Arguably, the state has given OHA land that already belongs to the Native Hawaiian people, but only the areas that the University of Hawaii, the occupier of the center of the Kakaako peninsula, doesn’t want. In addition to ocean rise, at least part of the area apparently must be remediated before any development can occur. Kind of a fixer-upper that has no long-term future.

Hawaii won’t follow North Carolina’s lead in outlawing climate change. We’re not that stupid. Besides, the state government has found a way to use that questionable coastal land to “settle” a debt.
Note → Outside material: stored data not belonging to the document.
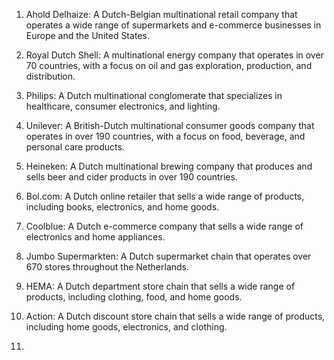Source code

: 

1.  Ahold Delhaize: A Dutch-Belgian multinational retail company that operates a wide range of supermarkets and e-commerce businesses in Europe and the United States.
    
2.  Royal Dutch Shell: A multinational energy company that operates in over 70 countries, with a focus on oil and gas exploration, production, and distribution.
    
3.  Philips: A Dutch multinational conglomerate that specializes in healthcare, consumer electronics, and lighting.
    
4.  Unilever: A British-Dutch multinational consumer goods company that operates in over 190 countries, with a focus on food, beverage, and personal care products.
    
5.  Heineken: A Dutch multinational brewing company that produces and sells beer and cider products in over 190 countries.
    
6.  Bol.com: A Dutch online retailer that sells a wide range of products, including books, electronics, and home goods.
    
7.  Coolblue: A Dutch e-commerce company that sells a wide range of electronics and home appliances.
    
8.  Jumbo Supermarkten: A Dutch supermarket chain that operates over 670 stores throughout the Netherlands.
    
9.  HEMA: A Dutch department store chain that sells a wide range of products, including clothing, food, and home goods.
    
10.  Action: A Dutch discount store chain that sells a wide range of products, including home goods, electronics, and clothing.
11. 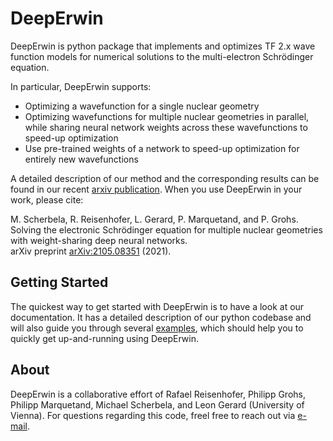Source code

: # DeepErwin

DeepErwin is python package that implements and optimizes TF 2.x wave function models for numerical solutions to the multi-electron Schrödinger equation.

In particular, DeepErwin supports:
- Optimizing a wavefunction for a single nuclear geometry
- Optimizing wavefunctions for multiple nuclear geometries in parallel, while sharing neural network weights across these wavefunctions to speed-up optimization
- Use pre-trained weights of a network to speed-up optimization for entirely new wavefunctions

A detailed description of our method and the corresponding results can be found in our recent [arxiv publication](https://arxiv.org/pdf/2105.08351.pdf). When you use DeepErwin in your work, please cite:

M. Scherbela, R. Reisenhofer, L. Gerard, P. Marquetand, and P. Grohs.<br>
Solving the electronic Schrödinger equation for multiple nuclear geometries with weight-sharing deep neural networks.<br>
arXiv preprint [arXiv:2105.08351](https://arxiv.org/pdf/2105.08351.pdf) (2021).


## Getting Started

The quickest way to get started with DeepErwin is to have a look at our documentation. It has a detailed description of our python codebase and will also guide you through several [examples](examples), which should help you to quickly get up-and-running using DeepErwin.

## About

DeepErwin is a collaborative effort of Rafael Reisenhofer, Philipp Grohs, Philipp Marquetand, Michael Scherbela, and Leon Gerard (University of Vienna).
For questions regarding this code, freel free to reach out via [e-mail](mailto:deeperwin.datascience@univie.ac.at).

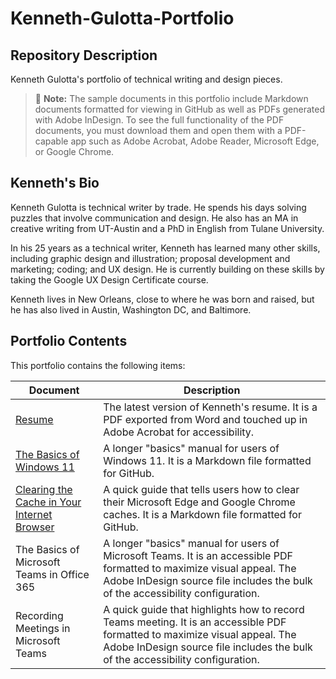 # Kenneth-Gulotta-Portfolio
## Repository Description
Kenneth Gulotta's portfolio of technical writing and design pieces.  
> :memo: **Note:** The sample documents in this portfolio include Markdown documents formatted for viewing in GitHub as well as PDFs generated with Adobe InDesign. To see the full functionality of the PDF documents, you must download them and open them with a PDF-capable app such as Adobe Acrobat, Adobe Reader, Microsoft Edge, or Google Chrome.  

## Kenneth's Bio
Kenneth Gulotta is technical writer by trade. He spends his days solving puzzles that involve communication and design. He also has an MA in creative writing from UT-Austin and a PhD in English from Tulane University.  

In his 25 years as a technical writer, Kenneth has learned many other skills, including graphic design and illustration; proposal development and marketing; coding; and UX design. He is currently building on these skills by taking the Google UX Design Certificate course.

Kenneth lives in New Orleans, close to where he was born and raised, but he has also lived in Austin, Washington DC, and Baltimore.  

## Portfolio Contents
This portfolio contains the following items:  

|Document|Description|
|---|---|
|[Resume](01-Kenneth-Gulotta-Resume.pdf)|The latest version of Kenneth's resume. It is a PDF exported from Word and touched up in Adobe Acrobat for accessibility.|
|[The Basics of Windows 11](02-Basics-of-Windows-11.md)|A longer "basics" manual for users of Windows 11. It is a Markdown file formatted for GitHub.|
|[Clearing the Cache in Your Internet Browser](03-Clearing-Internet-Cache.md)|A quick guide that tells users how to clear their Microsoft Edge and Google Chrome caches. It is a Markdown file formatted for GitHub.|
|The Basics of Microsoft Teams in Office 365|A longer "basics" manual for users of Microsoft Teams. It is an accessible PDF formatted to maximize visual appeal. The Adobe InDesign source file includes the bulk of the accessibility configuration.|
|Recording Meetings in Microsoft Teams|A quick guide that highlights how to record Teams meeting.  It is an accessible PDF formatted to maximize visual appeal. The Adobe InDesign source file includes the bulk of the accessibility configuration.|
I suppose it’s necessary to mention, for readers outside of Hawaii, that OHA is a state agency. The state has given the land to itself. The state thinks it has wiped out a debt to Native Hawaiians by giving land to OHA that arguably belongs to Native Hawaiians already, since it is part of the so-called “ceded lands.” So also is the land still reserved for University of Hawaii use, the part smack in middle of the peninsula and not in the tsunami evacuation zone, but that prime land wasn’t included in the “deal.”

So North Carolina may be “stupid,” but Hawaii is just too clever.



Comments:

Wow! Larry! Very thought-provoking. And now that I think about it, you're the only writer I've seen talking about the liklihood that the new OHA lands are in the inundation zones...
 


Yeah, I kind of took advantage of the North Carolina news to shoehorn the OHA stuff in again. You're right. People are not getting terribly excited about it.